Re: [R] reading in data with variable length

From: John McHenry <john_d_mchenry_at_yahoo.com>
Date: Wed 07 Dec 2005 - 02:34:23 EST


I should have mentioned that I already tried the readLines() approach:    

  ta<-readLines("foo.csv")
ptm<-proc.time()
f<-character(length(ta))
for (k in 2:length(ta)) { f[k-1]<-(strsplit(ta[k],",")[[1]])[3] }# <- PARSING EACH LINE AT THIS LEVEL IS WHERE THE REAL INEFFICIENCY IS (proc.time()-ptm)[3]
[1] 102.75

  on a 62M file, so I'm guessing that on my 1GB files this will be about    

  > (102.75*(1000/61))/60
[1] 28.07377   

minutes...which is way, way too long.    

  I'm new to R but I'm kind of surprised that this problem isn't well known (couldn't find anything after a long hunt).    

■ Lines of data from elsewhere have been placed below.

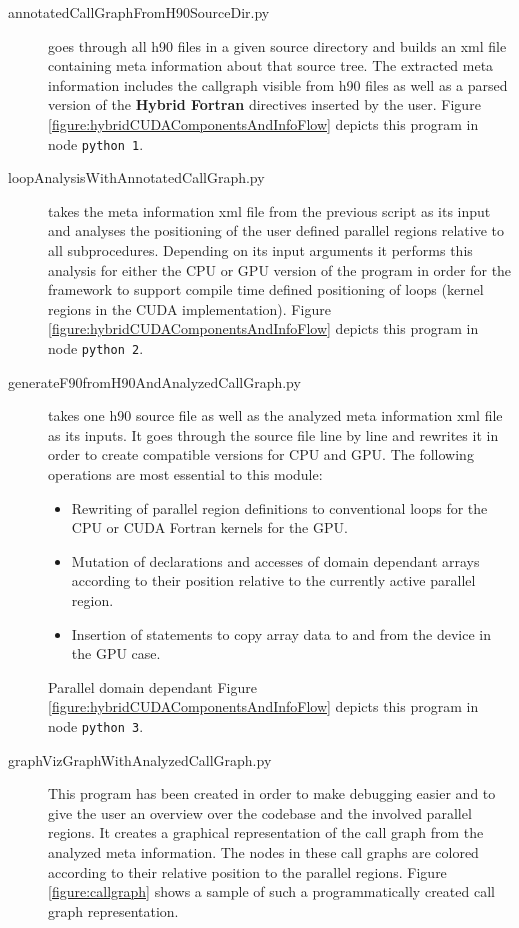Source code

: \begin{description}
 \item[annotatedCallGraphFromH90SourceDir.py] goes through all h90 files in a given source directory and builds an xml file containing meta information about that source tree. The extracted meta information includes the callgraph visible from h90 files as well as a parsed version of the \textbf{Hybrid Fortran} directives inserted by the user. Figure \ref{figure:hybridCUDAComponentsAndInfoFlow} depicts this program in node \verb|python 1|.
 \item[loopAnalysisWithAnnotatedCallGraph.py] takes the meta information xml file from the previous script as its input and analyses the positioning of the user defined parallel regions relative to all subprocedures. Depending on its input arguments it performs this analysis for either the CPU or GPU version of the program in order for the framework to support compile time defined positioning of loops (kernel regions in the CUDA implementation). Figure \ref{figure:hybridCUDAComponentsAndInfoFlow} depicts this program in node \verb|python 2|.
 \item[generateF90fromH90AndAnalyzedCallGraph.py] takes one h90 source file as well as the analyzed meta information xml file as its inputs. It goes through the source file line by line and rewrites it in order to create compatible versions for CPU and GPU. The following operations are most essential to this module:
 \begin{itemize}
  \item Rewriting of parallel region definitions to conventional loops for the CPU or CUDA Fortran kernels for the GPU.
  \item Mutation of declarations and accesses of domain dependant arrays according to their position relative to the currently active parallel region.
  \item Insertion of statements to copy array data to and from the device in the GPU case.
 \end{itemize}
 Parallel domain dependant Figure \ref{figure:hybridCUDAComponentsAndInfoFlow} depicts this program in node \verb|python 3|.
 \item[graphVizGraphWithAnalyzedCallGraph.py] This program has been created in order to make debugging easier and to give the user an overview over the codebase and the involved parallel regions. It creates a graphical representation of the call graph from the analyzed meta information. The nodes in these call graphs are colored according to their relative position to the parallel regions. Figure \ref{figure:callgraph} shows a sample of such a programmatically created call graph representation.
\end{description}

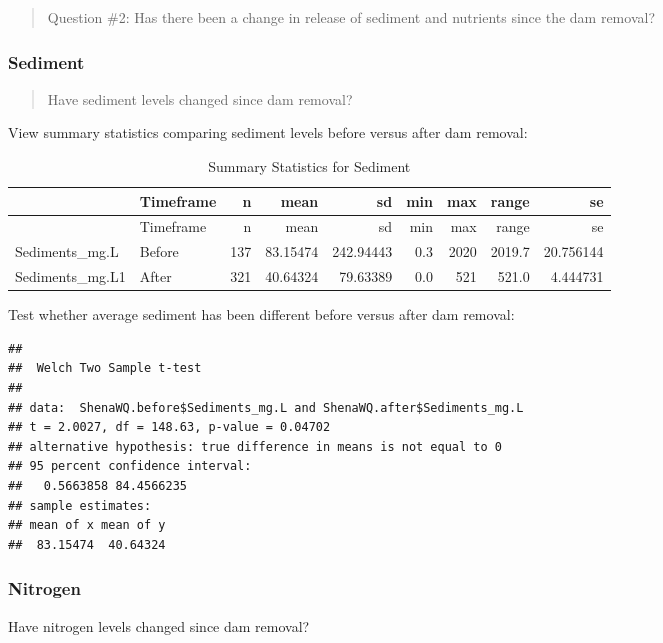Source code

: \documentclass[
  12pt,
]{article}
\begin{document}
\begin{quote}
Question \#2: Has there been a change in release of sediment and
nutrients since the dam removal?
\end{quote}

\hypertarget{sediment}{%
\subsubsection{Sediment}\label{sediment}}

\begin{quote}
Have sediment levels changed since dam removal?
\end{quote}

View summary statistics comparing sediment levels before versus after
dam removal:

\begin{longtable}[]{@{}llrrrrrrr@{}}
\caption{Summary Statistics for Sediment}\tabularnewline
\toprule
& Timeframe & n & mean & sd & min & max & range & se \\
\midrule
\endfirsthead
\toprule
& Timeframe & n & mean & sd & min & max & range & se \\
\midrule
\endhead
Sediments\_mg.L & Before & 137 & 83.15474 & 242.94443 & 0.3 & 2020 &
2019.7 & 20.756144 \\
Sediments\_mg.L1 & After & 321 & 40.64324 & 79.63389 & 0.0 & 521 & 521.0
& 4.444731 \\
\bottomrule
\end{longtable}

Test whether average sediment has been different before versus after dam
removal:

\begin{verbatim}
## 
##  Welch Two Sample t-test
## 
## data:  ShenaWQ.before$Sediments_mg.L and ShenaWQ.after$Sediments_mg.L
## t = 2.0027, df = 148.63, p-value = 0.04702
## alternative hypothesis: true difference in means is not equal to 0
## 95 percent confidence interval:
##   0.5663858 84.4566235
## sample estimates:
## mean of x mean of y 
##  83.15474  40.64324
\end{verbatim}

\newpage

\hypertarget{nitrogen}{%
\subsubsection{Nitrogen}\label{nitrogen}}

Have nitrogen levels changed since dam removal?
\end{document}

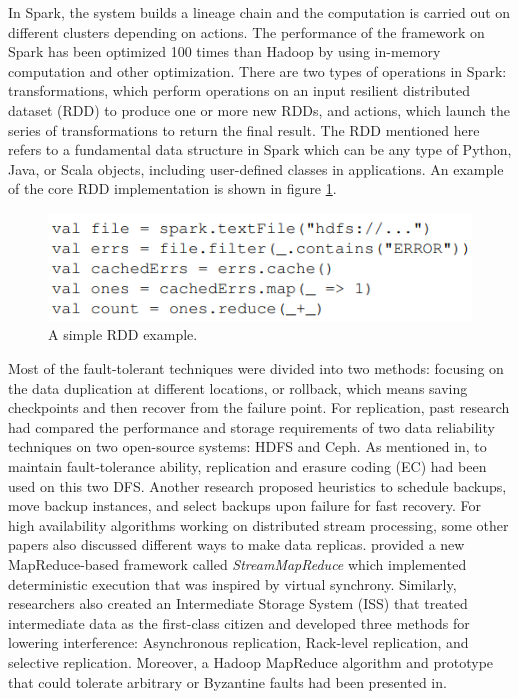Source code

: \documentclass[11pt,twocolumn]{article}
\begin{document}
In Spark, the system builds a lineage chain and the computation is carried out on different clusters depending on actions. The performance of the framework on Spark has been optimized 100 times than Hadoop by using in-memory computation and other optimization. There are two types of operations in Spark: transformations, which perform operations on an input resilient distributed dataset (RDD) to produce one or more new RDDs, and actions, which launch the series of transformations to return the final result. The RDD mentioned here refers to a fundamental data structure in Spark which can be any type of Python, Java, or Scala objects, including user-defined classes in applications\cite{zaharia2012resilient}. An example of the core RDD implementation is shown in figure \ref{fig:example}.
\begin{figure}[ht]
    \centering
        \includegraphics[width=\linewidth]{example}
        \caption{A simple RDD example\cite{zaharia2010spark}.}
        \label{fig:example}
\end{figure}

Most of the fault-tolerant techniques were divided into two methods: focusing on the data duplication at different locations, or rollback, which means saving checkpoints and then recover from the failure point\cite{bala2012fault,patil2013hadoop}. For replication, past research had compared the performance and storage requirements of two data reliability techniques on two open-source systems: HDFS\cite{borthakur2007hadoop} and Ceph. As mentioned in\cite{Arafa:2018:EFT:3219104.3229269}, to maintain fault-tolerance ability, replication and erasure coding (EC) had been used on this two DFS. Another research proposed heuristics to schedule backups, move backup instances, and select backups upon failure for fast recovery\cite{5470865}. For high availability algorithms working on distributed stream processing\cite{hwang2005high,hwang2007cooperative,neumeyer2010s4}, some other papers also discussed different ways to make data replicas\cite{vora2011hadoop}. \cite{5961745} provided a new MapReduce-based framework called \textit{StreamMapReduce} which implemented deterministic execution that was inspired by virtual synchrony. Similarly, researchers also created an Intermediate Storage System (ISS) that treated intermediate data as the first-class citizen and developed three methods for lowering interference: Asynchronous replication, Rack-level replication, and selective replication\cite{Ko:2010:MCI:1807128.1807160}. Moreover, a Hadoop MapReduce algorithm and prototype that could tolerate arbitrary or Byzantine faults\cite{lamport1982byzantine} had been presented in\cite{6133124}.\par
\end{document}

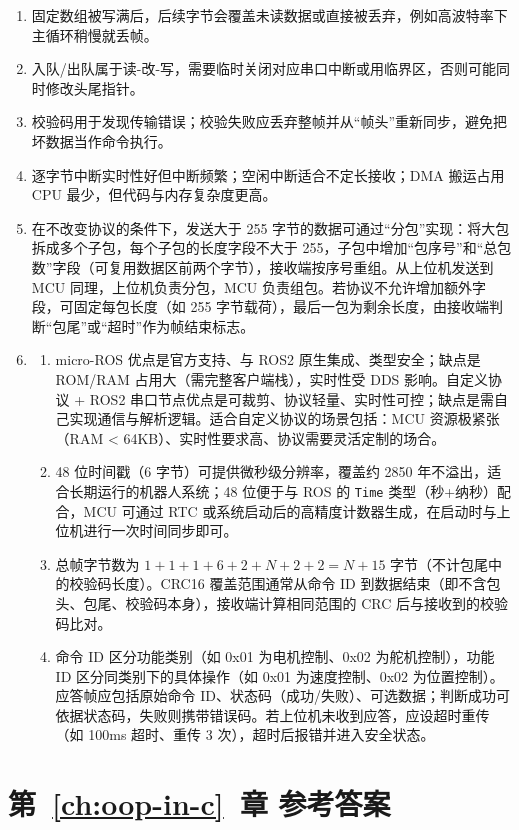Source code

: \begin{enumerate}
	\item 固定数组被写满后，后续字节会覆盖未读数据或直接被丢弃，例如高波特率下主循环稍慢就丢帧。
	\item 入队/出队属于读-改-写，需要临时关闭对应串口中断或用临界区，否则可能同时修改头尾指针。
	\item 校验码用于发现传输错误；校验失败应丢弃整帧并从“帧头”重新同步，避免把坏数据当作命令执行。
	\item 逐字节中断实时性好但中断频繁；空闲中断适合不定长接收；DMA 搬运占用 CPU 最少，但代码与内存复杂度更高。
	\item 在不改变协议的条件下，发送大于 255 字节的数据可通过“分包”实现：将大包拆成多个子包，每个子包的长度字段不大于 255，子包中增加“包序号”和“总包数”字段（可复用数据区前两个字节），接收端按序号重组。从上位机发送到 MCU 同理，上位机负责分包，MCU 负责组包。若协议不允许增加额外字段，可固定每包长度（如 255 字节载荷），最后一包为剩余长度，由接收端判断“包尾”或“超时”作为帧结束标志。
	\item
	\begin{enumerate}
		\item micro-ROS 优点是官方支持、与 ROS2 原生集成、类型安全；缺点是 ROM/RAM 占用大（需完整客户端栈），实时性受 DDS 影响。自定义协议 + ROS2 串口节点优点是可裁剪、协议轻量、实时性可控；缺点是需自己实现通信与解析逻辑。适合自定义协议的场景包括：MCU 资源极紧张（RAM < 64KB）、实时性要求高、协议需要灵活定制的场合。
		\item 48 位时间戳（6 字节）可提供微秒级分辨率，覆盖约 2850 年不溢出，适合长期运行的机器人系统；48 位便于与 ROS 的 \texttt{Time} 类型（秒+纳秒）配合，MCU 可通过 RTC 或系统启动后的高精度计数器生成，在启动时与上位机进行一次时间同步即可。
		\item 总帧字节数为 $1+1+1+6+2+N+2+2 = N+15$ 字节（不计包尾中的校验码长度）。CRC16 覆盖范围通常从命令 ID 到数据结束（即不含包头、包尾、校验码本身），接收端计算相同范围的 CRC 后与接收到的校验码比对。
		\item 命令 ID 区分功能类别（如 0x01 为电机控制、0x02 为舵机控制），功能 ID 区分同类别下的具体操作（如 0x01 为速度控制、0x02 为位置控制）。应答帧应包括原始命令 ID、状态码（成功/失败）、可选数据；判断成功可依据状态码，失败则携带错误码。若上位机未收到应答，应设超时重传（如 100ms 超时、重传 3 次），超时后报错并进入安全状态。
	\end{enumerate}
\end{enumerate}

\section*{第~\ref{ch:oop-in-c}~章 参考答案}

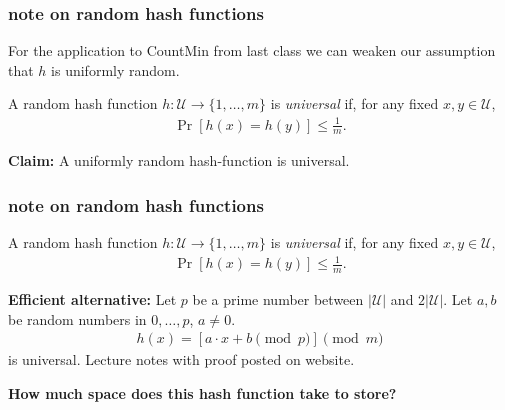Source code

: \documentclass[handout,compress]{beamer}
\begin{document}
	\begin{frame}[t]
	\frametitle{note on random hash functions}
	For the application to CountMin from last class we can weaken our assumption that $h$ is uniformly random.
	\begin{definition}
		A random hash function $h: \mathcal{U} \rightarrow \{1, \ldots, m\}$ is \emph{universal} if, for any fixed $x,y\in \mathcal{U}$,
		\begin{align*}
			\Pr[h(x) = h(y)] \leq \frac{1}{m}.
		\end{align*}
	\end{definition}
	\textbf{Claim:} A uniformly random hash-function is universal. 

\end{frame}

	\begin{frame}
	\frametitle{note on random hash functions}
	\begin{definition}
		A random hash function $h: \mathcal{U} \rightarrow \{1, \ldots, m\}$ is \emph{universal} if, for any fixed $x,y\in \mathcal{U}$,\vspace{-1.5em}
		\begin{align*}
			\Pr[h(x) = h(y)] \leq \frac{1}{m}.
		\end{align*}
	\end{definition}
	\textbf{Efficient alternative:} Let $p$ be a prime number between $|\mathcal{U}|$ and $2|\mathcal{U}|$. Let $a,b$ be random numbers in $0,\ldots, p$, $a\neq 0$.
	\begin{align*}
		h(x) = \left[a\cdot x + b \pmod{p}\right] \pmod{m}
	\end{align*} 
	is universal. Lecture notes with proof posted on website. 
	
	\begin{center}
	\textbf{How much space does this hash function take to store?}
	\end{center}
\end{frame}
\end{document}
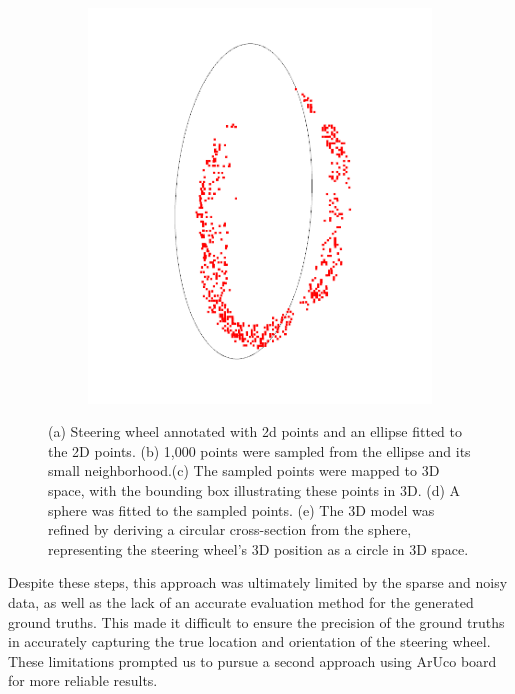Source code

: \begin{figure}[ht]
\begin{subfigure}[t]{0.18\textwidth}
        \caption{}
        \label{fig:sphere}
    \end{subfigure}\hfill
    \begin{subfigure}[t]{0.18\textwidth}
        \centering
        \includegraphics[width=\textwidth]{media/chapter 4/circl.png}
        \caption{}
        \label{fig:circle}
    \end{subfigure}\hfill
    \caption{(a) Steering wheel annotated with 2d points 
    and an ellipse fitted to the 2D points. (b) 1,000 points were sampled from the ellipse 
    and its small neighborhood.(c) The sampled points were mapped to 3D space, 
    with the bounding box illustrating these points in 3D. 
    (d) A sphere was fitted to the sampled points. 
    (e) The 3D model was refined by deriving a 
    circular cross-section from the sphere, representing 
    the steering wheel’s 3D position as a circle in 
    3D space.}
\end{figure}


Despite these steps, this approach was ultimately limited by the sparse and noisy data, as well as the lack of an accurate evaluation method 
for the generated ground truths. This made it difficult to ensure the 
precision of the ground truths in accurately capturing the true location and orientation of the 
steering wheel. These limitations prompted us to pursue a second 
approach using ArUco board for more reliable results.

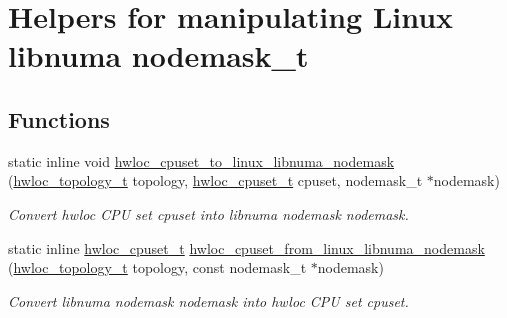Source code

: \hypertarget{group__hwlocality__linux__libnuma__nodemask}{
\section{Helpers for manipulating Linux libnuma nodemask\_\-t}
\label{group__hwlocality__linux__libnuma__nodemask}
}
\subsection*{Functions}
\begin{DoxyCompactItemize}
\item 
static inline void \hyperlink{group__hwlocality__linux__libnuma__nodemask_gad6c037010e89674b799ed8131d7a632c}{hwloc\_\-cpuset\_\-to\_\-linux\_\-libnuma\_\-nodemask} (\hyperlink{group__hwlocality__topology_ga9d1e76ee15a7dee158b786c30b6a6e38}{hwloc\_\-topology\_\-t} topology, \hyperlink{group__hwlocality__cpuset_ga7366332f7090f5b54d4b25a0c2c4b411}{hwloc\_\-cpuset\_\-t} cpuset, nodemask\_\-t $\ast$nodemask)
\begin{DoxyCompactList}\small\item\em Convert hwloc CPU set {\ttfamily cpuset} into libnuma nodemask {\ttfamily nodemask}. \item\end{DoxyCompactList}\item 
static inline \hyperlink{group__hwlocality__cpuset_ga7366332f7090f5b54d4b25a0c2c4b411}{hwloc\_\-cpuset\_\-t} \hyperlink{group__hwlocality__linux__libnuma__nodemask_gac199bbdcd7913ce17bd36a168e00991f}{hwloc\_\-cpuset\_\-from\_\-linux\_\-libnuma\_\-nodemask} (\hyperlink{group__hwlocality__topology_ga9d1e76ee15a7dee158b786c30b6a6e38}{hwloc\_\-topology\_\-t} topology, const nodemask\_\-t $\ast$nodemask)
\begin{DoxyCompactList}\small\item\em Convert libnuma nodemask {\ttfamily nodemask} into hwloc CPU set {\ttfamily cpuset}. \item\end{DoxyCompactList}\end{DoxyCompactItemize}



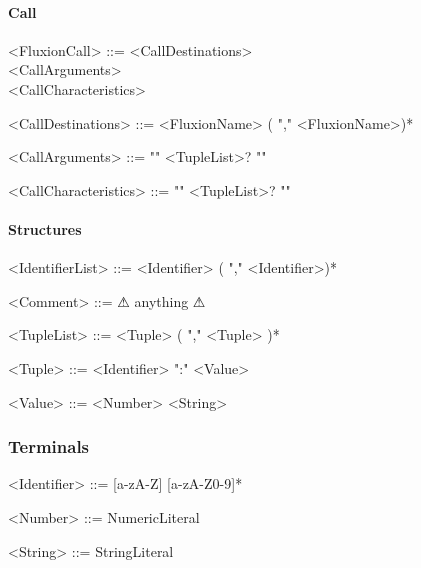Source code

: \paragraph{Call}

\begin{grammar}

<FluxionCall>         ::= <CallDestinations>\\
                          <CallArguments>\\
                          <CallCharacteristics>

<CallDestinations>    ::= <FluxionName> ( "," <FluxionName>)*

<CallArguments>       ::= "{" <TupleList>? "}"

<CallCharacteristics> ::= "{" <TupleList>? "}"

\end{grammar}

\paragraph{Structures}

\begin{grammar}

<IdentifierList>      ::= <Identifier> ( "," <Identifier>)*

<Comment>             ::= $\warning$ anything $\warning$

<TupleList>           ::= <Tuple> ( "," <Tuple> )*

<Tuple>               ::= <Identifier> ":" <Value>

<Value>               ::= <Number>
                     \alt <String>
\end{grammar}

\subsubsection{Terminals}

\begin{grammar}

<Identifier>          ::= [a-zA-Z] [a-zA-Z0-9]*

<Number>              ::= NumericLiteral

<String>              ::= StringLiteral

\end{grammar}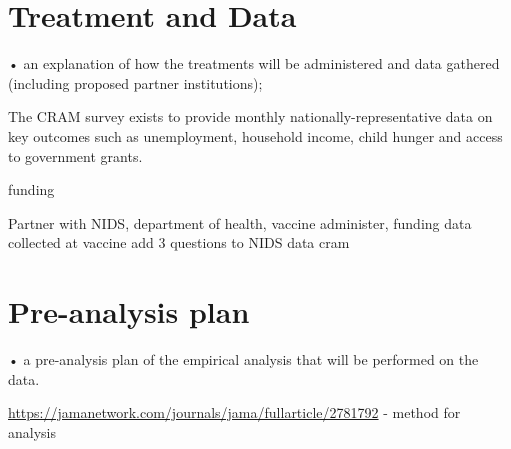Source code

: \documentclass[11pt,preprint, authoryear]{elsarticle}
\numberwithin{equation}{section}
\numberwithin{figure}{section}
\numberwithin{table}{section}
\begin{document}
\hypertarget{treatment-and-data}{%
\section{\texorpdfstring{Treatment and Data
\label{treat}}{Treatment and Data }}\label{treatment-and-data}}

• an explanation of how the treatments will be administered and data
gathered (including proposed partner institutions);

The CRAM survey exists to provide monthly nationally-representative data
on key outcomes such as unemployment, household income, child hunger and
access to government grants.

funding

Partner with NIDS, department of health, vaccine administer, funding
data collected at vaccine add 3 questions to NIDS data cram

\hypertarget{pre-analysis-plan}{%
\section{\texorpdfstring{Pre-analysis plan
\label{pre}}{Pre-analysis plan }}\label{pre-analysis-plan}}

• a pre-analysis plan of the empirical analysis that will be performed
on the data.

\url{https://jamanetwork.com/journals/jama/fullarticle/2781792} - method
for analysis
\end{document}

  As I mentioned, MATLAB does it using textread which makes a call to its dll dataread. The data are read using something like:    

  [name, startMonth, data]=textread(fileName,'%s%n%[^\n]', 'delimiter',',', 'bufsize', 1000000, 'headerlines',1);    

  which is kind of fscanf-like. data in the above is then a cell array with each cell being the variable-length data.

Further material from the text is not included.